● **Required action**
In the records below, find each line with "displaystyle" and copy it.

● **Entries supplied**
== == ==
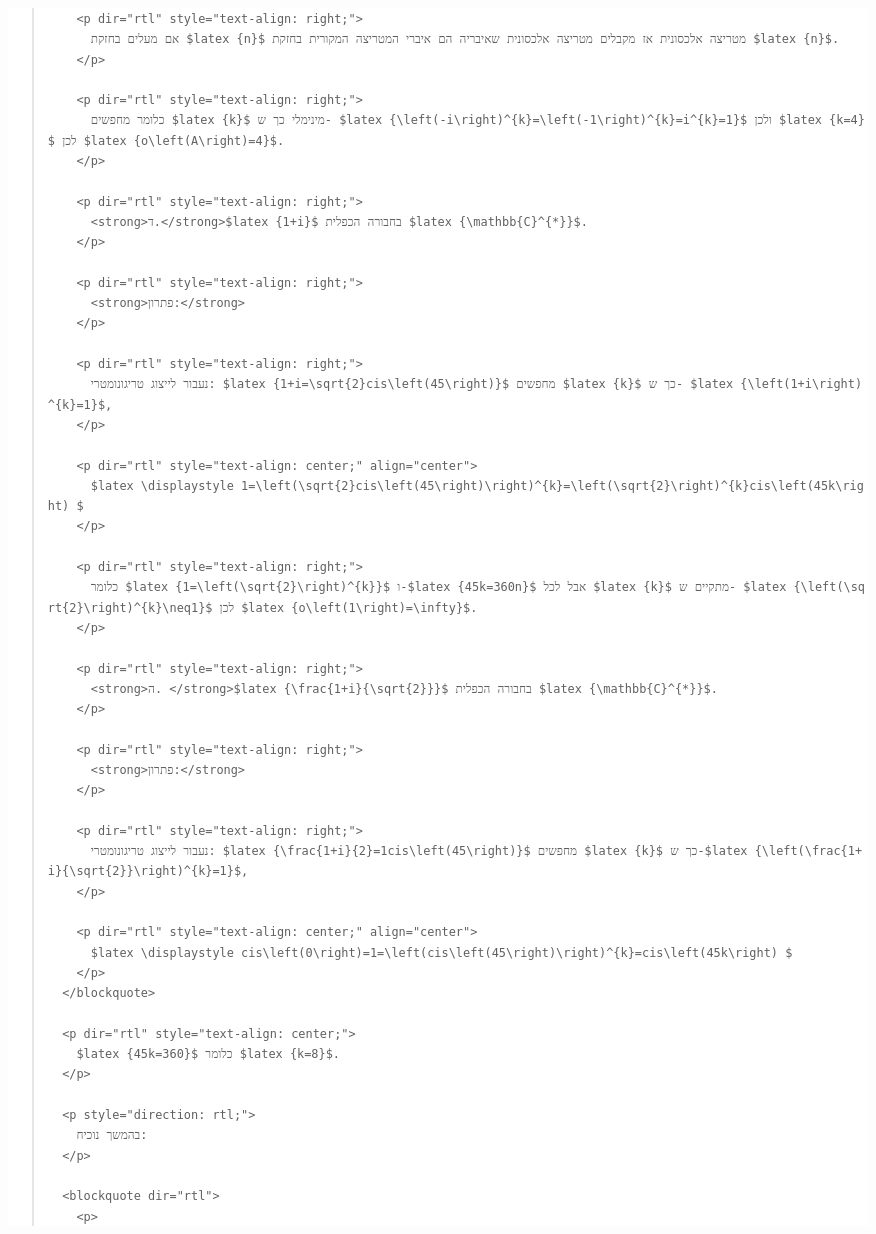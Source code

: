 >         
>         <p dir="rtl" style="text-align: right;">
>           אם מעלים בחזקת $latex {n}$ מטריצה אלכסונית אז מקבלים מטריצה אלכסונית שאיבריה הם איברי המטריצה המקורית בחזקת $latex {n}$.
>         </p>
>         
>         <p dir="rtl" style="text-align: right;">
>           כלומר מחפשים $latex {k}$ מינימלי כך ש- $latex {\left(-i\right)^{k}=\left(-1\right)^{k}=i^{k}=1}$ ולכן $latex {k=4}$ לכן $latex {o\left(A\right)=4}$.
>         </p>
>         
>         <p dir="rtl" style="text-align: right;">
>           <strong>ד.</strong>$latex {1+i}$ בחבורה הכפלית $latex {\mathbb{C}^{*}}$.
>         </p>
>         
>         <p dir="rtl" style="text-align: right;">
>           <strong>פתרון:</strong>
>         </p>
>         
>         <p dir="rtl" style="text-align: right;">
>           נעבור לייצוג טריגונומטרי: $latex {1+i=\sqrt{2}cis\left(45\right)}$ מחפשים $latex {k}$ כך ש- $latex {\left(1+i\right)^{k}=1}$,
>         </p>
>         
>         <p dir="rtl" style="text-align: center;" align="center">
>           $latex \displaystyle 1=\left(\sqrt{2}cis\left(45\right)\right)^{k}=\left(\sqrt{2}\right)^{k}cis\left(45k\right) $
>         </p>
>         
>         <p dir="rtl" style="text-align: right;">
>           כלומר $latex {1=\left(\sqrt{2}\right)^{k}}$ ו-$latex {45k=360n}$ אבל לכל $latex {k}$ מתקיים ש- $latex {\left(\sqrt{2}\right)^{k}\neq1}$ לכן $latex {o\left(1\right)=\infty}$.
>         </p>
>         
>         <p dir="rtl" style="text-align: right;">
>           <strong>ה. </strong>$latex {\frac{1+i}{\sqrt{2}}}$ בחבורה הכפלית $latex {\mathbb{C}^{*}}$.
>         </p>
>         
>         <p dir="rtl" style="text-align: right;">
>           <strong>פתרון:</strong>
>         </p>
>         
>         <p dir="rtl" style="text-align: right;">
>           נעבור לייצוג טריגונומטרי: $latex {\frac{1+i}{2}=1cis\left(45\right)}$ מחפשים $latex {k}$ כך ש-$latex {\left(\frac{1+i}{\sqrt{2}}\right)^{k}=1}$,
>         </p>
>         
>         <p dir="rtl" style="text-align: center;" align="center">
>           $latex \displaystyle cis\left(0\right)=1=\left(cis\left(45\right)\right)^{k}=cis\left(45k\right) $
>         </p>
>       </blockquote>
>       
>       <p dir="rtl" style="text-align: center;">
>         $latex {45k=360}$ כלומר $latex {k=8}$.
>       </p>
>       
>       <p style="direction: rtl;">
>         בהמשך נוכיח:
>       </p>
>       
>       <blockquote dir="rtl">
>         <p>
== == ==
● **Result of the exercise**
>           $latex \displaystyle 1=\left(\sqrt{2}cis\left(45\right)\right)^{k}=\left(\sqrt{2}\right)^{k}cis\left(45k\right) $
>           $latex \displaystyle cis\left(0\right)=1=\left(cis\left(45\right)\right)^{k}=cis\left(45k\right) $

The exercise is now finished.